Every year the WWE, the World Wrestling Entertainment, comes into town, and they rent Memorial Auditorium, which is a public facility, it is a facility owned by the people of Burlington, and they put on their show. Now I watched professional wrestling on tv as a kid in the 70’s, I remember Bruno Sammartino and Chief Jay Strongbow, and it probably wasn’t the greatest thing in the world for a kid to be watching but it was pretty harmless. The pro wrestling they have now is very, very different from what we watched back then, and it is not harmless. In fact, one of the training films our domestic violence staff use for new staff is “Wrestling with Manhood: Boys, Bullying and Battering.” And it shows you what goes on in these performances. For one thing, there is frequently a male wrestler posing as gay, and a female as a lesbian, and they are just mocked, belittled for that. But sticking with the domestic violence theme, there are male wrestlers and female wrestlers in each performance, and some of the male wrestlers will have with them their girlfriend or partner or wife, and during the course of the performance the male believes this woman has betrayed him in some way or is flirting with another male, and he proceeds to beat her, right there in the ring, to pummel here. And you know what you hear from the male wrestler, and from the male fans in the audience? “She deserved it. She had it coming to her. She deserved it.”
And you watch this on this film, over and over and over again, and what is striking is that this is the same thing our Spectrum staff here from the men they work with in jails and probation offices: “Why did you batter your wife or your partner?” And they answer, “She deserved it. She pushed me to it.” It’s the same mentality, the same belief system that says, “Men have the right to control their women, if force by necessary.”
I know there are people who disagree with me, good people, people I have a lot of respect for. I’ve talked to people on the city council about this and they tell me this is an issue of free speech. And they might be right. But sometimes I wonder, when does something cross over the line from free speech into the promotion of a hate crime? Into the promotion of prejudice? In light of all that has happened in this county during the last two years, with Michelle Gardner Quinn, the two women in Essex, and with Laura Winterborrom before that, I just do not think there is any place for anything in this city that thinks domestic violence is funny, or part of entertainment or makes light of it. And particularly in a facility that we the people own. In fact, I often think that if an outside group came into town and announced, “We’re going to have a dogfight competition in Memorial Auditorium,” I think that there would be a hue and cry from the people of this city, and rightly so, in fact I would be right out there with them. Or if a group came into town and said it wanted to rent Memorial to recreate the UVM Cake Walk, in which Caucasians smear black paint over their face and belittle African Americans, people in this city would be outraged, they’d be out in the streets and not allow it.
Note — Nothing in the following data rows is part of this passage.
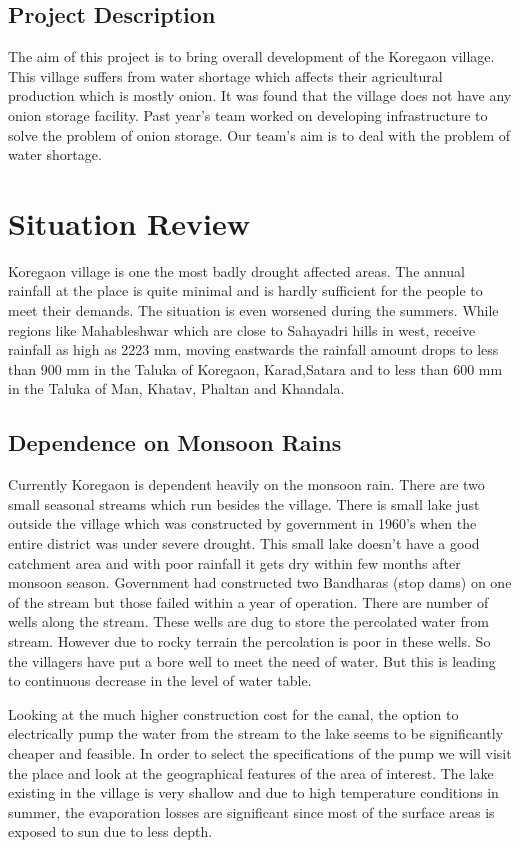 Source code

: \documentclass{article}
\begin{document}
\subsection{Project Description}
The aim of this project is to bring overall development of the Koregaon village. This village suffers from
water shortage which affects their agricultural production which is mostly onion. It was found that the
village does not have any onion storage facility. Past year's team worked on developing infrastructure to solve the problem of onion storage. Our team's aim is to deal with the problem of water shortage.
\section{Situation Review}
Koregaon village is one the most badly drought affected areas. The annual rainfall at the place is quite minimal and is hardly sufficient for the people to meet their demands. The situation is even worsened during the summers. While regions like Mahableshwar which are close to Sahayadri hills in west, receive rainfall as high as 2223 mm, moving eastwards the rainfall amount drops to less than 900 mm in the Taluka of Koregaon, Karad,Satara and to less than 600 mm in the Taluka of Man, Khatav, Phaltan and Khandala.
\subsection{Dependence on Monsoon Rains}
Currently Koregaon is dependent heavily on the monsoon rain. There are two small seasonal streams which run besides the village. There is small lake just outside the village which was constructed by government in 1960’s when the entire district was under severe drought. This small lake doesn’t have a good catchment area and with poor rainfall it gets dry within few months after monsoon season. Government had constructed two Bandharas (stop dams) on one of the stream but those failed within a year of operation. There are number of wells along the stream. These wells are dug to store the percolated water from stream. However due to rocky terrain the percolation is poor in these wells. So the villagers have put a bore well to meet the need of water. But this is leading to continuous decrease in the level of water table.

Looking at the much higher construction cost for the canal, the option to electrically pump the water from the stream to the lake seems to be significantly cheaper and feasible. In order to select the specifications of the pump we will visit the place and look at the geographical features of the area of interest. The lake existing in the village is very shallow and due to high temperature conditions in summer, the evaporation losses are significant since most of the surface areas is exposed to sun due to less depth.
\end{document}

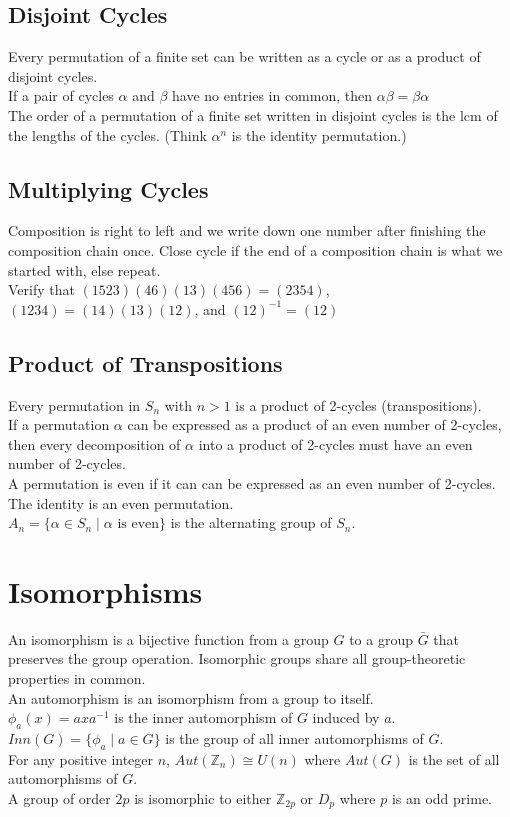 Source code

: \documentclass{article}
\begin{document}
\subsection{Disjoint Cycles}
Every permutation of a finite set can be written as a cycle or as a product of disjoint cycles. \\
If a pair of cycles $\alpha$ and $\beta$ have no entries in common, then $\alpha \beta = \beta \alpha$ \\
The order of a permutation of a finite set written in disjoint cycles is the lcm of the lengths of the cycles. (Think $\alpha ^n$ is the identity permutation.)
\subsection{Multiplying Cycles}
Composition is right to left and we write down one number after finishing the composition chain once. Close cycle if the end of a composition chain is what we started with, else repeat. \\
Verify that $(1523)(46)(13)(456) = (2354)$, $(1234) = (14)(13)(12)$, and $(12)^{-1} = (12)$ 
\subsection{Product of Transpositions}
Every permutation in $S_n$ with $n > 1$ is a product of 2-cycles (transpositions). \\
If a permutation $\alpha$ can be expressed as a product of an even number of 2-cycles, then every decomposition of $\alpha$ into a product of 2-cycles must have an even number of 2-cycles. \\
A permutation is even if it can can be expressed as an even number of 2-cycles. \\
The identity is an even permutation. \\
$A_n = \{\alpha \in S_n \mid \alpha \text{ is even} \}$ is the alternating group of $S_n$. 


\section{Isomorphisms}
An isomorphism is a bijective function from a group $G$ to a group $\bar{G}$ that preserves the group operation. Isomorphic groups share all group-theoretic properties in common. \\
An automorphism is an isomorphism from a group to itself. \\
$\phi_a(x) = axa^{-1}$ is the inner automorphism of $G$ induced by $a$.\\
$Inn(G) = \{\phi_a \mid a \in G\}$ is the group of all inner automorphisms of $G$. \\
For any positive integer $n$, $Aut(\mathbb{Z}_n) \cong U(n)$ where $Aut(G)$ is the set of all automorphisms of $G$. \\
A group of order $2p$ is isomorphic to either $\mathbb{Z}_{2p}$ or $D_p$ where $p$ is an odd prime.
\end{document}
But somehow, the WWE comes here year after year, there are a few people who dutifully stand outside with signs protesting it, but no one else seems to get upset. I just don’t get that.
Even if pro wrestling were to never return to Chitt County, would that stop men’s violence against women to any degree? I don’t know. Ron Redmond is going to speak to you in one minute, I applaud what he has done to start the White Ribbon Campaign, in fact I was one of the first to sign up to join it, but he and I have talked, is that going to stop violence against women in this county? We don’t know either. But I do know we have to start somewhere. We have to take a stand somewhere. We, and in particular men, cannot stand idly by any longer, waiting to pick up the morning paper and read about the next killing of a woman. We have to say, “Enough.”
Thank you Gary for inviting me here today.